The party also visited the Great Wall, and by a stroke of luck Jinping had apparently asked that all the area’s factories be shut down for military exercises. As a result, the views were spectacular. “I’ve been to the Wall before when you couldn’t see the Wall,” said Ferris, a protocol diplomat for 25 years who has been to China several times.

From there the group took the high-speed train to Shandong Province, and spent three full days in the Penglai region visiting the area’s highlights – including several wineries. Edwards remarked on the similarities between Sonoma and Penglai, not only in agriculture – they grow apples as well as wine grapes – but even in the landscape and climate. Both cities hover near the 38th parallel, as does Italy’s wine-growing region.

However Edwards seemed most impressed by the schoolchildren. The delgation made a special stop at the primary school that is participating in the “pen-pal” correspondence between Penglai children and their corresponding age-mates in Sonoma.

“The kids were especially terrific,” Edwards said. “We visited a primary school, middle school and university. They even have a wine-making course in the middle school, sponsored by some of the wine companies over there, because it’s such a big part of their area.”

When asked if it were legal for middle-school children to sample their wine-making results, Edwards noted succinctly that, “They have pretty good discipline in schools, too.”

The group was escorted around Penglai by Jenny Chi Qing, the city’s Bureau of Commerce representative who has herself come to Sonoma twice in the past on their delegation exchange. They also met with Sun Yebao, the city’s mayor, among other officials.

Naturally China’s wine, its quality and production, drew keen attention from the eight self-described “wine aficionados’ representing” Sonoma. “We had some excellent wine in Penglai, the kind of wine that Californians would really enjoy,” said Ferris.

“Their wine industry is only a few years old,” said Edwards, “with a lot of promise in the flavors that we tasted.” Penglai’s two major industries are tourism and winemaking, another inescapable similarity to the Sonoma Valley.

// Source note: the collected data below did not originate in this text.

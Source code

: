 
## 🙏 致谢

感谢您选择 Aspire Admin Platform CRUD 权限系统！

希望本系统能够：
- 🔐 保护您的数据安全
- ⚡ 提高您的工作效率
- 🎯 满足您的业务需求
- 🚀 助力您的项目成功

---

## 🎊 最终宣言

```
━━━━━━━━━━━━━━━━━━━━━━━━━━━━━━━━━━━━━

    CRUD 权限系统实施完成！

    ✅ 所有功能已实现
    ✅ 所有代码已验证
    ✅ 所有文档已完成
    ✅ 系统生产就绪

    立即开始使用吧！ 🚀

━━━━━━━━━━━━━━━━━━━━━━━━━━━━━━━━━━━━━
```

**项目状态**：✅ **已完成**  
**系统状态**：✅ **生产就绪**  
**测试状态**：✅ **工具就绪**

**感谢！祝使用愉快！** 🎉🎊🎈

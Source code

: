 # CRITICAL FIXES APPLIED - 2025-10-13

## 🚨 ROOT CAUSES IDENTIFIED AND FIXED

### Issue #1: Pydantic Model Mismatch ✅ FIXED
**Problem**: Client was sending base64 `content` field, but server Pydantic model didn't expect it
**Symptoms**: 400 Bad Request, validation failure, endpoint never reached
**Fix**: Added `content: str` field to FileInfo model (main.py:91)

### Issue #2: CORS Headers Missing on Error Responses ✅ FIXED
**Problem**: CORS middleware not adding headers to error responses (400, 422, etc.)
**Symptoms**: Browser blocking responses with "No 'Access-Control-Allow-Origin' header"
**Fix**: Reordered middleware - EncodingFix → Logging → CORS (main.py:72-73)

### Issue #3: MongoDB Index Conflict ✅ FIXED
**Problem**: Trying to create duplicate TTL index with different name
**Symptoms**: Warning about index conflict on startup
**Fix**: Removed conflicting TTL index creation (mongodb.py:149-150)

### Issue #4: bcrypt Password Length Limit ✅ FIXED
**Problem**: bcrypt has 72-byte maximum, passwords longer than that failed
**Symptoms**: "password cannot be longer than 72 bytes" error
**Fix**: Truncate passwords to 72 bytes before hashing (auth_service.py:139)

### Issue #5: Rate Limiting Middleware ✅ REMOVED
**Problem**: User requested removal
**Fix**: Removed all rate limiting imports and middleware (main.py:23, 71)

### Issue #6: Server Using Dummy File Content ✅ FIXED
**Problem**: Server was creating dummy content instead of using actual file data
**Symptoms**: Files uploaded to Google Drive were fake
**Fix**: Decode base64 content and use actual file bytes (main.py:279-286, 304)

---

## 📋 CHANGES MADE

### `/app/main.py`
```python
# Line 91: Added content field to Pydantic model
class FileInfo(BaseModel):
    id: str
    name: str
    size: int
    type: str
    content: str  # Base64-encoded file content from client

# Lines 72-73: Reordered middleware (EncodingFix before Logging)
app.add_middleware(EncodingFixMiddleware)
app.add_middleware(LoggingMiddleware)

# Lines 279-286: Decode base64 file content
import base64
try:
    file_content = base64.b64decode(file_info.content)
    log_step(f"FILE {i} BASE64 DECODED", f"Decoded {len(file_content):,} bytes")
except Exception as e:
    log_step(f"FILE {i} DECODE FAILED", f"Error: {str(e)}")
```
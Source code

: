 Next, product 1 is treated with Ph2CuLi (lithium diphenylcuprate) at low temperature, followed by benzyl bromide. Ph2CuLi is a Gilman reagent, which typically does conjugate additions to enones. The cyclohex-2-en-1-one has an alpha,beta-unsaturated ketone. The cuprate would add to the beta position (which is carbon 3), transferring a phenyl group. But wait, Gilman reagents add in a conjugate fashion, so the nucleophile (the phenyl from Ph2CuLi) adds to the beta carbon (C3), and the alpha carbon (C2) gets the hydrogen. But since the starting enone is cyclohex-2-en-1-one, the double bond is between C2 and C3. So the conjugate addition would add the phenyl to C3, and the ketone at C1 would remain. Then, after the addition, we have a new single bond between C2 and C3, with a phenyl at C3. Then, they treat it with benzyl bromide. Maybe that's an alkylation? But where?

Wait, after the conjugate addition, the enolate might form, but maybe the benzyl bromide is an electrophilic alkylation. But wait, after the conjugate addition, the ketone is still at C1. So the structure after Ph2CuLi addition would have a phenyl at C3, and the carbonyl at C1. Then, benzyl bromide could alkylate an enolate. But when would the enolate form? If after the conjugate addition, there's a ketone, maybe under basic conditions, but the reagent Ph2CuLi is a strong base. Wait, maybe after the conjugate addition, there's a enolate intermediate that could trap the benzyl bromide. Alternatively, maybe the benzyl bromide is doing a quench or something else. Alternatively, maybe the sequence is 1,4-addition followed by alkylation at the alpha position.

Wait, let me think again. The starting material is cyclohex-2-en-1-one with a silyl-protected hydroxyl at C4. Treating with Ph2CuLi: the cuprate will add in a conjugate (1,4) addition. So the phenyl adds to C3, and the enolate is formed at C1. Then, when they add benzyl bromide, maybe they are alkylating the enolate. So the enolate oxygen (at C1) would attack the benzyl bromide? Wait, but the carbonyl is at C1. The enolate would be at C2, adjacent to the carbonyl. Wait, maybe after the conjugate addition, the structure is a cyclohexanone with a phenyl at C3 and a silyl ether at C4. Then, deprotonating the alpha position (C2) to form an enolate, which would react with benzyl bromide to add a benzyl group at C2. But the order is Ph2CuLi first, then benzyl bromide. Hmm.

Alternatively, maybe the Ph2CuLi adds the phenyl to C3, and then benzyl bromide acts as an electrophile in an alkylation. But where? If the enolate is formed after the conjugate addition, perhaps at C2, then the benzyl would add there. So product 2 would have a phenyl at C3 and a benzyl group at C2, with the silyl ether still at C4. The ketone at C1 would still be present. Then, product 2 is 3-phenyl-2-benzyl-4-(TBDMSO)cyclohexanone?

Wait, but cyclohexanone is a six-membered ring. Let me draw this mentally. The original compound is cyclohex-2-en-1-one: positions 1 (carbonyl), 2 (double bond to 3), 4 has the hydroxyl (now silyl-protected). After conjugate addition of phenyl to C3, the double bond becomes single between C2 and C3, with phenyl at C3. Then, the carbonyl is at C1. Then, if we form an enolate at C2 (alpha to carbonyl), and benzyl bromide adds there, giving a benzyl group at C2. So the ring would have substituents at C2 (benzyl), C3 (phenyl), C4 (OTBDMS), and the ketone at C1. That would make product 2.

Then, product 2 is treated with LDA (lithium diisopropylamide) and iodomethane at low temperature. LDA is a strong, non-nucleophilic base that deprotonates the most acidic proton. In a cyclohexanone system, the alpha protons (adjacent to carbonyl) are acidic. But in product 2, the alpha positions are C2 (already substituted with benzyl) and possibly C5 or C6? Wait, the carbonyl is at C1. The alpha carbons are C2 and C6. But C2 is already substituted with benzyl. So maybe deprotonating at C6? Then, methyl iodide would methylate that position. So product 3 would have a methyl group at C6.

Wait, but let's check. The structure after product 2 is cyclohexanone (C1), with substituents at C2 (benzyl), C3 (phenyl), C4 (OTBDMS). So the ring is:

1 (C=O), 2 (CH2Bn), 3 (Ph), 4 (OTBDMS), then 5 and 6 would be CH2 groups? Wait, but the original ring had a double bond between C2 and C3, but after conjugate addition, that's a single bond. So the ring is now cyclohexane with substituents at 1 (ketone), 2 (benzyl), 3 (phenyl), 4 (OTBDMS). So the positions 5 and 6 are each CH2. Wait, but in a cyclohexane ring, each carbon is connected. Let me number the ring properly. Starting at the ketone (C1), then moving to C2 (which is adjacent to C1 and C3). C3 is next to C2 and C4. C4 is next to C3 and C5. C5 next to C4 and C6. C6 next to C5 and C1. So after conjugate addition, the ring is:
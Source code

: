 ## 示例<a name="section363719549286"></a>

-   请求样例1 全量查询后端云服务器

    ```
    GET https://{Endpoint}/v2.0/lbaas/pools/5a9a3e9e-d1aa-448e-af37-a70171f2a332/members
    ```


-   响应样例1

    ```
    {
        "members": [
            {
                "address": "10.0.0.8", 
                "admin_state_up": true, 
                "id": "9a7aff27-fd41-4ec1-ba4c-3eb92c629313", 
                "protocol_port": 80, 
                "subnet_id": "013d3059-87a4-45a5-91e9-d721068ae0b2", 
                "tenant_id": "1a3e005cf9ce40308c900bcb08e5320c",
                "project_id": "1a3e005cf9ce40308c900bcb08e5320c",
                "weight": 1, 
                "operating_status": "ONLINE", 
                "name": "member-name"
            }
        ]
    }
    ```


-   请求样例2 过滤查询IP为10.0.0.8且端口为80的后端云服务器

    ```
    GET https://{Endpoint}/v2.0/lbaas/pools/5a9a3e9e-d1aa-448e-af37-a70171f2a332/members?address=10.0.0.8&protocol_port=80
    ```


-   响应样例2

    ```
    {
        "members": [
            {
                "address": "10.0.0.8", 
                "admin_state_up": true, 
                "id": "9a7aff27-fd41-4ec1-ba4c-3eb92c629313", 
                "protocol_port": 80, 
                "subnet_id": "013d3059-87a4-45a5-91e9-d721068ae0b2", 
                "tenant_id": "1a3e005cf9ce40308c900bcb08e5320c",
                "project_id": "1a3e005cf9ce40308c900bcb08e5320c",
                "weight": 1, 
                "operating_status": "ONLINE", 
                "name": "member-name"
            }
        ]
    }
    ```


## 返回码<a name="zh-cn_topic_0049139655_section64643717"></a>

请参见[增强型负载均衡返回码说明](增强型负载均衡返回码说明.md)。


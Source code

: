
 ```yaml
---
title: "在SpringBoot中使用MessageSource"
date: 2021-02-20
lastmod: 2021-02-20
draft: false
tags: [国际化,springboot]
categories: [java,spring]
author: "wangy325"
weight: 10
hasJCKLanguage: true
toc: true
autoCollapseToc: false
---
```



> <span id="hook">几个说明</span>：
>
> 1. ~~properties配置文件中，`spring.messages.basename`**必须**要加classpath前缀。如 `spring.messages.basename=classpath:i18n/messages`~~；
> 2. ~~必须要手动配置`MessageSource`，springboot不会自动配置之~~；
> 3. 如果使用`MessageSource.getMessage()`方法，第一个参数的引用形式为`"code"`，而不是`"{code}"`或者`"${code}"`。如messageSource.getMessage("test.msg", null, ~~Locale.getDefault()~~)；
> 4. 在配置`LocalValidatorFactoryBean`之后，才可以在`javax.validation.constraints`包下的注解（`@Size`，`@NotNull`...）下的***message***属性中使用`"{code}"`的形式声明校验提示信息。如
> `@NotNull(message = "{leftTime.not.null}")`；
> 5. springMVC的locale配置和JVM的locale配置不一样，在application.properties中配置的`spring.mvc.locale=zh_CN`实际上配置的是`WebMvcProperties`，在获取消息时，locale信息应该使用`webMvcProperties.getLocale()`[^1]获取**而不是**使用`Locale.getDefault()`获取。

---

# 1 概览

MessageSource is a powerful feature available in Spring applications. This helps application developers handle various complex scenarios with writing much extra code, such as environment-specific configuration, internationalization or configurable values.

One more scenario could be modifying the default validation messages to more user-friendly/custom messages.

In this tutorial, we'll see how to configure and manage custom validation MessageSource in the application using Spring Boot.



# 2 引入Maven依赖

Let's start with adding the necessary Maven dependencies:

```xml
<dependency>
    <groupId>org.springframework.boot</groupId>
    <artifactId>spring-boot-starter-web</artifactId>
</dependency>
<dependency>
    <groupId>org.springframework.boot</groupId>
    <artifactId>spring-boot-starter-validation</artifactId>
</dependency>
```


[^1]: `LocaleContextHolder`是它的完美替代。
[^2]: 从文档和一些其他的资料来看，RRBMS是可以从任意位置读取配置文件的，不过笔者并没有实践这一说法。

The councilman and his wife Ruth, a Bank of Marin manager for the Wine Services Group, were late additions to the delegation; Mayor David Cook had planned to go, but this year’s early grape harvest kept the vineyard manager home for the month of September. On the official roster that Sonoma Sister Cities sent to Penglai’s corresponding organization, Edwards was listed as “Mayor-at-Large” – a ceremonial and unofficial title that nonetheless had its desired effect.

“I’m sure one of the reason they were so gracious to us is because we had an official on board, because that’s the way their government works,” said Ferris. “Gary was incredibly gracious and wonderful delegation leader for us.”

But the Edwards’ left their two young children behind, and had to scramble to find a nanny and baby sitters for the two pre-schoolers. And while the “official delegation” took the eight through the return flight to Beijing, the Edwards’ returned to the U.S. from there, while the rest of the delegation went on to Yinchuan for other adventures.

“We wanted to get back and be with our kids,” said Edwards. “But we want to go back – and take them with us next time.”

Edwards, Ferris and the other Sonoma Sister Cities delegation agreed that the most important part of the trip was the people-to-people contact, even if most of the people they interfaced with were government or business officials of one level or another.

“Whether we’re dealing with a sister city, another state or our next door neighbors,” said Edwards, “it’s people-to-people that matters most.”